EXPERIMENTAL INTELLIGENCE

Experimental Intelligence

August 7, 2007

One of the most important principles in meditating on the breath is learning how to experiment with it. Try different kinds of breathing to see which rhythm, which texture of breathing feels best for the body right now, and which is also best for the mind. Some ways of breathing can put you to sleep, other ways of breathing get you irritated, so you want to check and see what kind of breathing is going to make it easiest for the mind to settle down in a state of mindful alertness and want to stay there. If the body is uncomfortable because of the way you breathe, you’re not taking advantage of the fact that the breath can make it comfortable.

I know a lot of people who are surprised by this aspect of Ajaan Lee’s instructions for breath meditation. They come to meditation with the idea that you’re supposed to let things simply happen on their own and not do anything to them — that you just watch the breath however it comes in, however it goes out. But even the Buddha’s instructions on breath meditation frequently state that you “train” yourself to do things in a certain way. You train yourself to be aware of the whole body as you breathe in, aware of the whole body as you breath out. You train yourself so that the breath calms down, giving rise to the next steps, where you can train yourself to breathe in with a sense of ease, with a sense of rapture. And then you can calm those feelings.

There’s an element of will in all this, an element of fabrication in which you intentionally cause things to happen. That’s important for not only getting the mind to settle down with a sense of ease, but also for developing insight — because insight comes down to a matter of seeing cause and effect.

I think it was Aristotle who defined intelligence as the ability to see connections. When you do X, Y happens. When you do Z, W happens. The ability to see that on your own is a sign of intelligence, and that sort of intelligence can be developed by learning to look for causes and effects. This is how you do it: You change certain things and see where the change has an impact. You change other things and see where that has an impact. If changing X causes Y to change every time, you know that X is a condition for Y.

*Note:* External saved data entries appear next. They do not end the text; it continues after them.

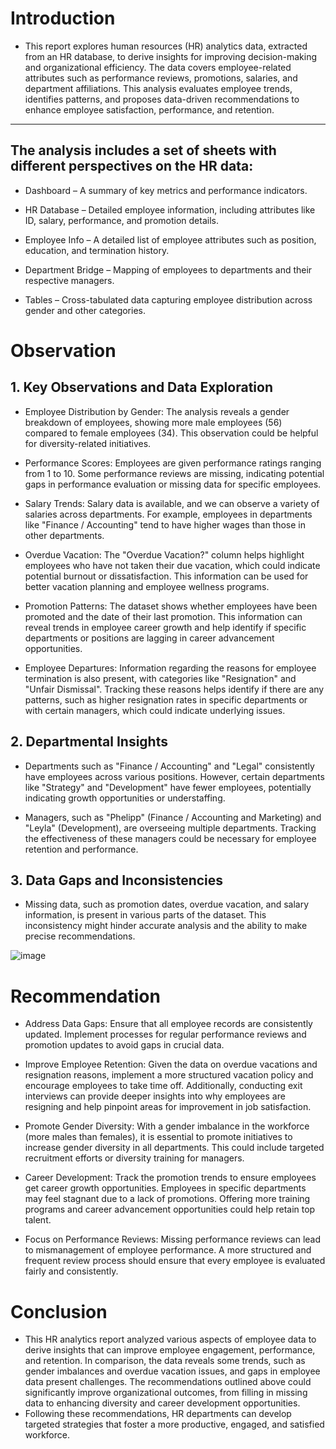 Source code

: # Introduction

 - This report explores human resources (HR) analytics data, extracted from an HR database, to derive insights for improving decision-making and organizational efficiency. The data covers employee-related attributes such as performance reviews, promotions, salaries, and department affiliations. This analysis evaluates employee trends, identifies patterns, and proposes data-driven recommendations to enhance employee satisfaction, performance, and retention.
---
## The analysis includes a set of sheets with different perspectives on the HR data:

 - Dashboard – A summary of key metrics and performance indicators.

 - HR Database – Detailed employee information, including attributes like ID, salary, performance, and promotion details.

 - Employee Info – A detailed list of employee attributes such as position, education, and termination history.

 - Department Bridge – Mapping of employees to departments and their respective managers.

 - Tables – Cross-tabulated data capturing employee distribution across gender and other categories.

# Observation

## 1. Key Observations and Data Exploration

 - Employee Distribution by Gender: The analysis reveals a gender breakdown of employees, showing more male employees (56) compared to female employees (34). This observation could be helpful for diversity-related initiatives.

 - Performance Scores: Employees are given performance ratings ranging from 1 to 10. Some performance reviews are missing, indicating potential gaps in performance evaluation or missing data for specific employees.

 - Salary Trends: Salary data is available, and we can observe a variety of salaries across departments. For example, employees in departments like "Finance / Accounting" tend to have higher wages than those in other departments.

 - Overdue Vacation: The "Overdue Vacation?" column helps highlight employees who have not taken their due vacation, which could indicate potential burnout or dissatisfaction. This information can be used for better vacation planning and employee wellness programs.

 - Promotion Patterns: The dataset shows whether employees have been promoted and the date of their last promotion. This information can reveal trends in employee career growth and help identify if specific departments or positions are lagging in career advancement opportunities.

 - Employee Departures: Information regarding the reasons for employee termination is also present, with categories like "Resignation" and "Unfair Dismissal". Tracking these reasons helps identify if there are any patterns, such as higher resignation rates in specific departments or with certain managers, which could indicate underlying issues.

## 2. Departmental Insights

 - Departments such as "Finance / Accounting" and "Legal" consistently have employees across various positions. However, certain departments like "Strategy" and "Development" have fewer employees, potentially indicating growth opportunities or understaffing.

 - Managers, such as "Phelipp" (Finance / Accounting and Marketing) and "Leyla" (Development), are overseeing multiple departments. Tracking the effectiveness of these managers could be necessary for employee retention and performance.

## 3. Data Gaps and Inconsistencies

 - Missing data, such as promotion dates, overdue vacation, and salary information, is present in various parts of the dataset. This inconsistency might hinder accurate analysis and the ability to make precise recommendations.

![image](https://github.com/user-attachments/assets/bb5c71d7-af36-4ae9-97de-4b221d776e19)


# Recommendation
 - Address Data Gaps: Ensure that all employee records are consistently updated. Implement processes for regular performance reviews and promotion updates to avoid gaps in crucial data.

 - Improve Employee Retention: Given the data on overdue vacations and resignation reasons, implement a more structured vacation policy and encourage employees to take time off. Additionally, conducting exit interviews can provide deeper insights into why employees are resigning and help pinpoint areas for improvement in job satisfaction.

 - Promote Gender Diversity: With a gender imbalance in the workforce (more males than females), it is essential to promote initiatives to increase gender diversity in all departments. This could include targeted recruitment efforts or diversity training for managers.

 - Career Development: Track the promotion trends to ensure employees get career growth opportunities. Employees in specific departments may feel stagnant due to a lack of promotions. Offering more training programs and career advancement opportunities could help retain top talent.

 - Focus on Performance Reviews: Missing performance reviews can lead to mismanagement of employee performance. A more structured and frequent review process should ensure that every employee is evaluated fairly and consistently.

# Conclusion
- This HR analytics report analyzed various aspects of employee data to derive insights that can improve employee engagement, performance, and retention. In comparison, the data reveals some trends, such as gender imbalances and overdue vacation issues, and gaps in employee data present challenges. The recommendations outlined above could significantly improve organizational outcomes, from filling in missing data to enhancing diversity and career development opportunities.
- Following these recommendations, HR departments can develop targeted strategies that foster a more productive, engaged, and satisfied workforce.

This principle permeates all of the Buddha’s teachings. Everything is checked by the results it gives. When the Buddha was teaching his aunt the basic principles of the Dhamma, it came down to this: When you adopt a particular teaching, what effect does it have? Does it give rise to passion? To being fettered? To accumulating, to self-aggrandizement, to discontent, to entanglement, to laziness, to being burdensome? Then that’s a wrong teaching. Does it give rise to the opposite qualities, such as dispassion, modesty, and not being fettered? Okay, that’s a right teaching. That’s how you know what’s Dhamma and what’s not. You take all the Dhamma you hear and you test it in terms of cause and effect. You don’t take anything for granted just because you’ve heard that it’s so.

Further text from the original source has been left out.